▶ Instructions for the task
Identify all lines below that hold "alcohol" and collect them.

(Data records)
BEGIN

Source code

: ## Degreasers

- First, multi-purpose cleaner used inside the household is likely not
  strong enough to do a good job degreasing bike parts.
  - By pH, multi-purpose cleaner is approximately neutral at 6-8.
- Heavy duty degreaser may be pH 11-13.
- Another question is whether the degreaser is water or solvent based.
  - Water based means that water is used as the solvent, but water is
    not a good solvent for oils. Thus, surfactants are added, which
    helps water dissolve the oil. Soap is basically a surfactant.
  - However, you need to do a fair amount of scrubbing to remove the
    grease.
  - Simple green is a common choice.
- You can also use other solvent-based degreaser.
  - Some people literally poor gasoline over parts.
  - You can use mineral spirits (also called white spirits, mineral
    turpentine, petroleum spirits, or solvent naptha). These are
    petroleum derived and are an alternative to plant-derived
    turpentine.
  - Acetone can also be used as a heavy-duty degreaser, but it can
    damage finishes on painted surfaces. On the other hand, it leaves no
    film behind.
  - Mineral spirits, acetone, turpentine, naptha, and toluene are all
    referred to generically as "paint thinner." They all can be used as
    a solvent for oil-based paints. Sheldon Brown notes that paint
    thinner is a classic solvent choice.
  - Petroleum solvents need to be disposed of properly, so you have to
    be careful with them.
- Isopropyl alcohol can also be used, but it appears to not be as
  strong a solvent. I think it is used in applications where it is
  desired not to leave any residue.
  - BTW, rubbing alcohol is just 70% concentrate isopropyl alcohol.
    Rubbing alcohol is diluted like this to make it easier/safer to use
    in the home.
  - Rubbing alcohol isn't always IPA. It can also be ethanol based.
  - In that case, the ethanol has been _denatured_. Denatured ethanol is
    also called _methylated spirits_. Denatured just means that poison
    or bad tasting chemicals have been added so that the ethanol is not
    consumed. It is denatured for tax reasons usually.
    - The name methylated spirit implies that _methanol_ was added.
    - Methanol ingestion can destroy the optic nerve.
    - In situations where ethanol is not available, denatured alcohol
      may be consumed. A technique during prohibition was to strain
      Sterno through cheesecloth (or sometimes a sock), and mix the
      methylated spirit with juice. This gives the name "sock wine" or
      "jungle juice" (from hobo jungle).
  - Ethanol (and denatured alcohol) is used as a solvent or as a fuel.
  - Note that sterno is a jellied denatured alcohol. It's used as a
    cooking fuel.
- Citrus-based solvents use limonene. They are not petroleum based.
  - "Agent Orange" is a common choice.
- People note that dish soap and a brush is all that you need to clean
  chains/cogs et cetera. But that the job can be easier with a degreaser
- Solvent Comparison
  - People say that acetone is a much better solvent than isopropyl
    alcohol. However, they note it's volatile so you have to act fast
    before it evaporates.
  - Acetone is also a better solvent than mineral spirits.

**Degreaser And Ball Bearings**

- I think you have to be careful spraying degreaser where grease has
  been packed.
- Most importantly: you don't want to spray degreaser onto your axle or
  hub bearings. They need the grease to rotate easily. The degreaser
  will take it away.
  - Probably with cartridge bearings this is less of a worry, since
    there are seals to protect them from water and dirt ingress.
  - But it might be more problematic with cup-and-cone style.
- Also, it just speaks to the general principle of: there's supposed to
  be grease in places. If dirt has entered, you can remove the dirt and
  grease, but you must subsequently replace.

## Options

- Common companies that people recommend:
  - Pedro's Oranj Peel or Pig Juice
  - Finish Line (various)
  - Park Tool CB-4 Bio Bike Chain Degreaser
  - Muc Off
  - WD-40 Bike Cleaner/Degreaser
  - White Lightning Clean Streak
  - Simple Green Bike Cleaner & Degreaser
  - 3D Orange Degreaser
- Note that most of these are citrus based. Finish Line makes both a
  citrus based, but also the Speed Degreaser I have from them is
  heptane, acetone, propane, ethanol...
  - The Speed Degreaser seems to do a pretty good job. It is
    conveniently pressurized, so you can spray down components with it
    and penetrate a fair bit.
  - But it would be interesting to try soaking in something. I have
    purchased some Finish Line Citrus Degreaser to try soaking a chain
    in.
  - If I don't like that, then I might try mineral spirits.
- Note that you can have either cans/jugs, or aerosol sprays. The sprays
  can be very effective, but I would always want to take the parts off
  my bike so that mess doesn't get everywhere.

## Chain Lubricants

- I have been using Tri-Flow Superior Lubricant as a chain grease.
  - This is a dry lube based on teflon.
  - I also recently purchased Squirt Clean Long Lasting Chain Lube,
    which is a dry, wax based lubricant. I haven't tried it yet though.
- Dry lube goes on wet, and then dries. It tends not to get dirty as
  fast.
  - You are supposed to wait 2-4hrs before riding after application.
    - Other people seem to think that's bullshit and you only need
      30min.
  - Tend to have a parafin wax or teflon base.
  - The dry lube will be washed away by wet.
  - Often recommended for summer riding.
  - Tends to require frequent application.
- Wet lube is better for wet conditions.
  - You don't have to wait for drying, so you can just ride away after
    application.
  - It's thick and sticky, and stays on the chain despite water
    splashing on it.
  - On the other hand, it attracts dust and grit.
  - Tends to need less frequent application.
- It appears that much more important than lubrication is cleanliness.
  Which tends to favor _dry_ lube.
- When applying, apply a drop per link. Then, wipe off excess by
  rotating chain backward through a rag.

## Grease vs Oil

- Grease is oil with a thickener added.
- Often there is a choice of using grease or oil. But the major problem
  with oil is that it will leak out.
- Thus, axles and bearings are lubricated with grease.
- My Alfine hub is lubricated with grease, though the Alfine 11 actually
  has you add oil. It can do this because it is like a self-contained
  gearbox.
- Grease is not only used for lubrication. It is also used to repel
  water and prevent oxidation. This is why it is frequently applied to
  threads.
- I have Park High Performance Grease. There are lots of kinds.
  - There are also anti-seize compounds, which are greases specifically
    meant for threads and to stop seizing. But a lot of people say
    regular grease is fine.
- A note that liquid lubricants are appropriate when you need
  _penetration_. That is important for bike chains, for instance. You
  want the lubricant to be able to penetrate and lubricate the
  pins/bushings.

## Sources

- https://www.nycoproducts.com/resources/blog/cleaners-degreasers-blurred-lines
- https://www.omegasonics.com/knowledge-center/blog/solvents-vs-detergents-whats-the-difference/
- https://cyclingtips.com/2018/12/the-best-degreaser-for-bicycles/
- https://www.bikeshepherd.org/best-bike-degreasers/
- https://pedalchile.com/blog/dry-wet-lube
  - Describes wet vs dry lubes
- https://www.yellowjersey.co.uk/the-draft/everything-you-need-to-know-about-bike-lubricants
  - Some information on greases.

END

▶ Solution to the exercise
- Isopropyl alcohol can also be used, but it appears to not be as
  - BTW, rubbing alcohol is just 70% concentrate isopropyl alcohol.
    Rubbing alcohol is diluted like this to make it easier/safer to use
  - Rubbing alcohol isn't always IPA. It can also be ethanol based.
    - In situations where ethanol is not available, denatured alcohol
  - Ethanol (and denatured alcohol) is used as a solvent or as a fuel.
  - Note that sterno is a jellied denatured alcohol. It's used as a
    alcohol. However, they note it's volatile so you have to act fast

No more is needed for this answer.